SAS YVES DORSEY vs SA CARREFOUR MARCHANDISES INTERNATIONALES RG2023036306 - jugement du 20/03/2025 - chambre 1-6
IRRECEVABILITE / Défaut de conciliation/médiation préalable
Sommaire :
Procédure préalable de conciliation/médiation prévue contractuellement - l’ensemble des différends doit être débattu dans ce cadre - le non-respect de cette condition entraîne l’irrecevabilité des demandes présentées en justice.
La société YVES DORSEY a une activité de confection vestimentaire et commerce de gros d’habillement. Elle a entretenu des relations commerciales avec CARREFOUR MARCHANDISES INTERNATIONALES (ci-après désignée CARREFOUR) durant de nombreuses années au travers de conventions annuelles de partenariat.
Le 21 mars 2022, CARREFOUR confirme la décision, qu’elle dit prise d’un commun accord, de cessation immédiate de la relation commerciale.
DORSEY conteste avoir souhaité interrompre la coopération et, après différents échanges, CARREFOUR propose de poursuivre la relation jusqu’à la saison printemps-été 2024.
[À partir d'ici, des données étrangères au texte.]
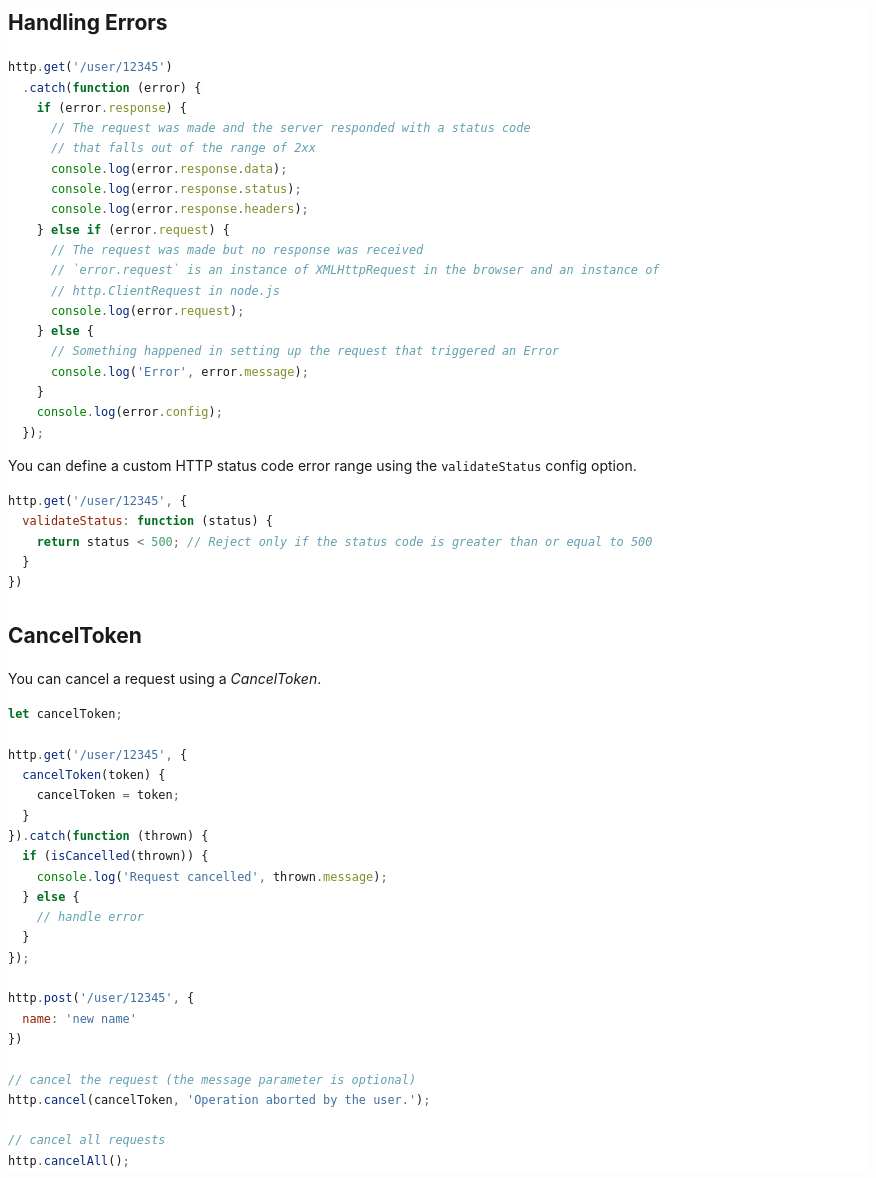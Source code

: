 ## Handling Errors

```js
http.get('/user/12345')
  .catch(function (error) {
    if (error.response) {
      // The request was made and the server responded with a status code
      // that falls out of the range of 2xx
      console.log(error.response.data);
      console.log(error.response.status);
      console.log(error.response.headers);
    } else if (error.request) {
      // The request was made but no response was received
      // `error.request` is an instance of XMLHttpRequest in the browser and an instance of
      // http.ClientRequest in node.js
      console.log(error.request);
    } else {
      // Something happened in setting up the request that triggered an Error
      console.log('Error', error.message);
    }
    console.log(error.config);
  });
```

You can define a custom HTTP status code error range using the `validateStatus` config option.

```js
http.get('/user/12345', {
  validateStatus: function (status) {
    return status < 500; // Reject only if the status code is greater than or equal to 500
  }
})
```

## CancelToken

You can cancel a request using a *CancelToken*.

```js
let cancelToken;

http.get('/user/12345', {
  cancelToken(token) {
    cancelToken = token;
  }
}).catch(function (thrown) {
  if (isCancelled(thrown)) {
    console.log('Request cancelled', thrown.message);
  } else {
    // handle error
  }
});

http.post('/user/12345', {
  name: 'new name'
})

// cancel the request (the message parameter is optional)
http.cancel(cancelToken, 'Operation aborted by the user.');

// cancel all requests
http.cancelAll();
```
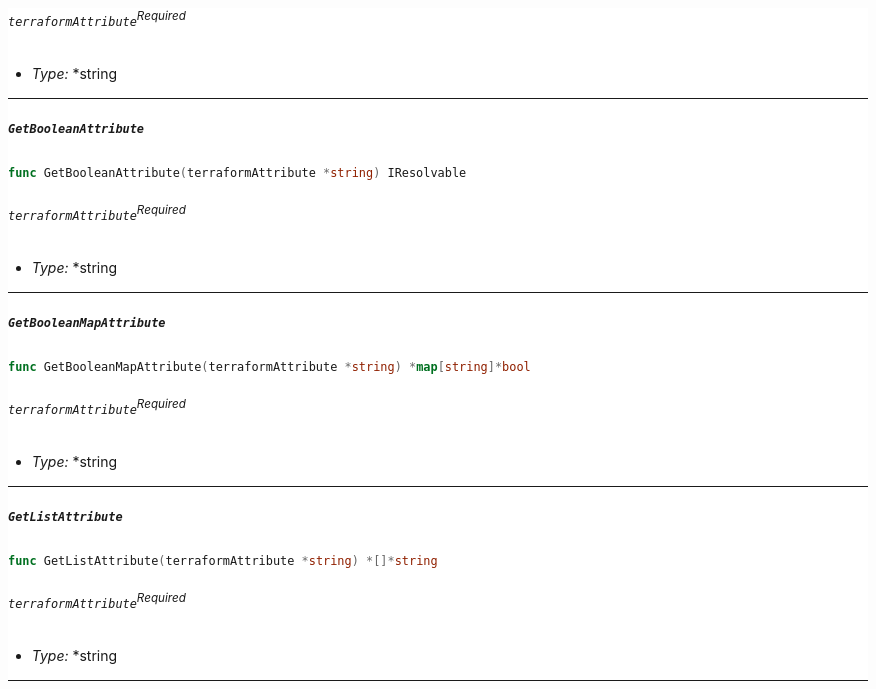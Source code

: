 ###### `terraformAttribute`<sup>Required</sup> <a name="terraformAttribute" id="@cdktf/provider-opentelekomcloud.wafDedicatedGeoIpRuleV1.WafDedicatedGeoIpRuleV1.getAnyMapAttribute.parameter.terraformAttribute"></a>

- *Type:* *string

---

##### `GetBooleanAttribute` <a name="GetBooleanAttribute" id="@cdktf/provider-opentelekomcloud.wafDedicatedGeoIpRuleV1.WafDedicatedGeoIpRuleV1.getBooleanAttribute"></a>

```go
func GetBooleanAttribute(terraformAttribute *string) IResolvable
```

###### `terraformAttribute`<sup>Required</sup> <a name="terraformAttribute" id="@cdktf/provider-opentelekomcloud.wafDedicatedGeoIpRuleV1.WafDedicatedGeoIpRuleV1.getBooleanAttribute.parameter.terraformAttribute"></a>

- *Type:* *string

---

##### `GetBooleanMapAttribute` <a name="GetBooleanMapAttribute" id="@cdktf/provider-opentelekomcloud.wafDedicatedGeoIpRuleV1.WafDedicatedGeoIpRuleV1.getBooleanMapAttribute"></a>

```go
func GetBooleanMapAttribute(terraformAttribute *string) *map[string]*bool
```

###### `terraformAttribute`<sup>Required</sup> <a name="terraformAttribute" id="@cdktf/provider-opentelekomcloud.wafDedicatedGeoIpRuleV1.WafDedicatedGeoIpRuleV1.getBooleanMapAttribute.parameter.terraformAttribute"></a>

- *Type:* *string

---

##### `GetListAttribute` <a name="GetListAttribute" id="@cdktf/provider-opentelekomcloud.wafDedicatedGeoIpRuleV1.WafDedicatedGeoIpRuleV1.getListAttribute"></a>

```go
func GetListAttribute(terraformAttribute *string) *[]*string
```

###### `terraformAttribute`<sup>Required</sup> <a name="terraformAttribute" id="@cdktf/provider-opentelekomcloud.wafDedicatedGeoIpRuleV1.WafDedicatedGeoIpRuleV1.getListAttribute.parameter.terraformAttribute"></a>

- *Type:* *string

---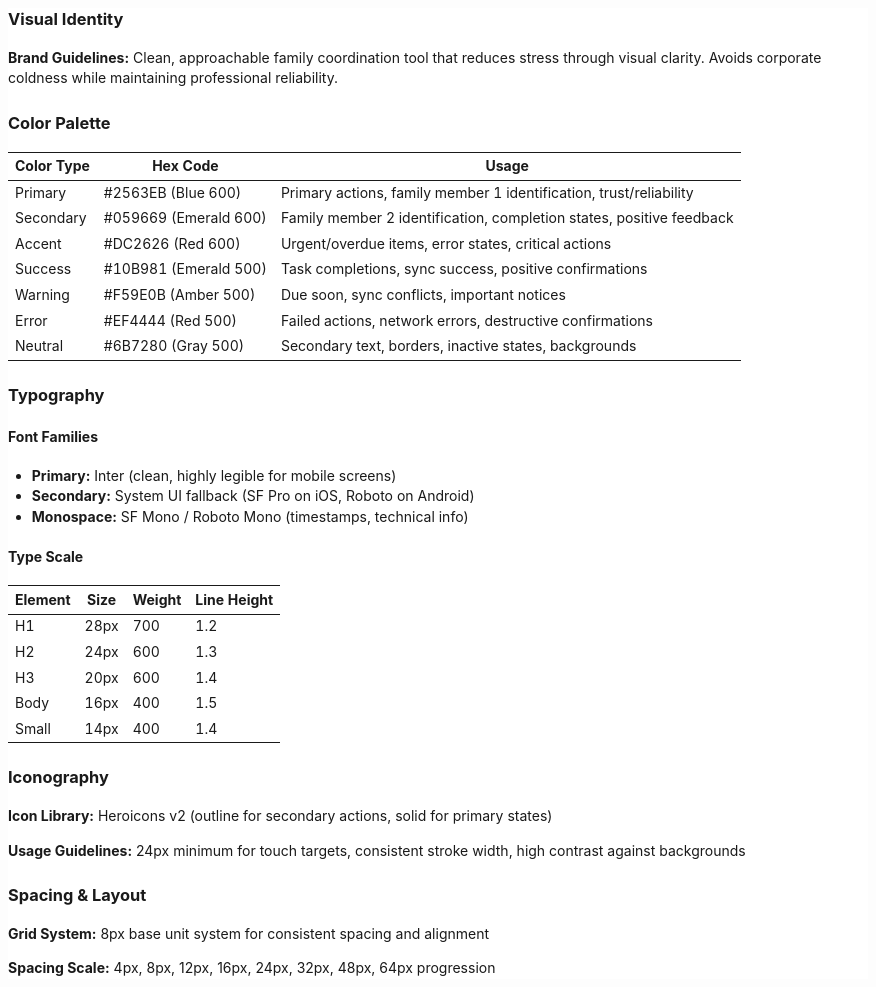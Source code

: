 ### Visual Identity
**Brand Guidelines:** Clean, approachable family coordination tool that reduces stress through visual clarity. Avoids corporate coldness while maintaining professional reliability.

### Color Palette

| Color Type | Hex Code | Usage |
|------------|----------|-------|
| Primary | #2563EB (Blue 600) | Primary actions, family member 1 identification, trust/reliability |
| Secondary | #059669 (Emerald 600) | Family member 2 identification, completion states, positive feedback |
| Accent | #DC2626 (Red 600) | Urgent/overdue items, error states, critical actions |
| Success | #10B981 (Emerald 500) | Task completions, sync success, positive confirmations |
| Warning | #F59E0B (Amber 500) | Due soon, sync conflicts, important notices |
| Error | #EF4444 (Red 500) | Failed actions, network errors, destructive confirmations |
| Neutral | #6B7280 (Gray 500) | Secondary text, borders, inactive states, backgrounds |

### Typography

#### Font Families
- **Primary:** Inter (clean, highly legible for mobile screens)
- **Secondary:** System UI fallback (SF Pro on iOS, Roboto on Android)
- **Monospace:** SF Mono / Roboto Mono (timestamps, technical info)

#### Type Scale

| Element | Size | Weight | Line Height |
|---------|------|--------|-------------|
| H1 | 28px | 700 | 1.2 |
| H2 | 24px | 600 | 1.3 |
| H3 | 20px | 600 | 1.4 |
| Body | 16px | 400 | 1.5 |
| Small | 14px | 400 | 1.4 |

### Iconography
**Icon Library:** Heroicons v2 (outline for secondary actions, solid for primary states)

**Usage Guidelines:** 24px minimum for touch targets, consistent stroke width, high contrast against backgrounds

### Spacing & Layout
**Grid System:** 8px base unit system for consistent spacing and alignment

**Spacing Scale:** 4px, 8px, 12px, 16px, 24px, 32px, 48px, 64px progression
DORSEY estime cette solution non satisfaisante et, se référant à la procédure préalable de conciliation/médiation prévue contractuellement en cas de différend entre les parties, adresse, après l’échec de la conciliation, une requête en médiation au Centre de médiation et d’arbitrage de Paris (CMAP). Le médiateur désigné constate l’échec de la médiation et DORSEY assigne CARREFOUR devant le tribunal.
Le tribunal note que DORSEY formule dans son assignation des demandes portant sur la responsabilité délictuelle au titre de la rupture brutale de la relation commerciale établie, ainsi que des demandes au titre de manquements contractuels à la convention de partenariat (ristourne conditionnelle octroyée sans contrepartie, annulation de bons de commande valant engagements fermes d’achat…). Pour CARREFOUR, ces dernières demandes sont irrecevables dès lors qu’elles n’ont pas été abordées dans le cadre de la procédure préalable de conciliation/médiation telle que prévue au contrat en cas de différend.
DORSEY rétorque que « le présent litige porte sur l’exécution de la convention de partenariat, les manquements contractuels ayant abouti à une rupture brutale des relations commerciales établies sans respect du préavis » ; de plus, les demandes en indemnisation, autres que celles concernant la rupture brutale de la relation commerciale, portent sur le même document contractuel et sont, à tout le moins, connexes.
Le tribunal retient que les demandes de DORSEY portent sur différents préjudices et relèvent, pour une part, de la responsabilité délictuelle de CARREFOUR, pour l’autre, de la responsabilité contractuelle ; or seule la rupture brutale de la relation a été formellement évoquée alors que l’article 9.2 de la convention prévoit que l’ensemble des différends doit être débattu : « avant toute action contentieuse, les parties chercheront de bonne foi à régler à l’amiable leurs différends… ».
Enfin, DORSEY a adressé au CMAP une demande de médiation en indiquant qu’«un différend est récemment apparu entre les parties, CARREFOUR ayant notifié la fin de la relation commerciale au 21 mars 2022 ».
Il ressort de ce qui précède que la procédure de règlement prévue à l’article 9 a donc uniquement porté sur la rupture brutale de la relation commerciale établie qui met en cause la responsabilité délictuelle de CARREFOUR et non sa responsabilité contractuelle.
Le tribunal dit irrecevables les demandes de DORSEY au titre des manquements contractuels reprochés à CARREFOUR et enjoint aux parties de conclure au fond sur la rupture brutale alléguée.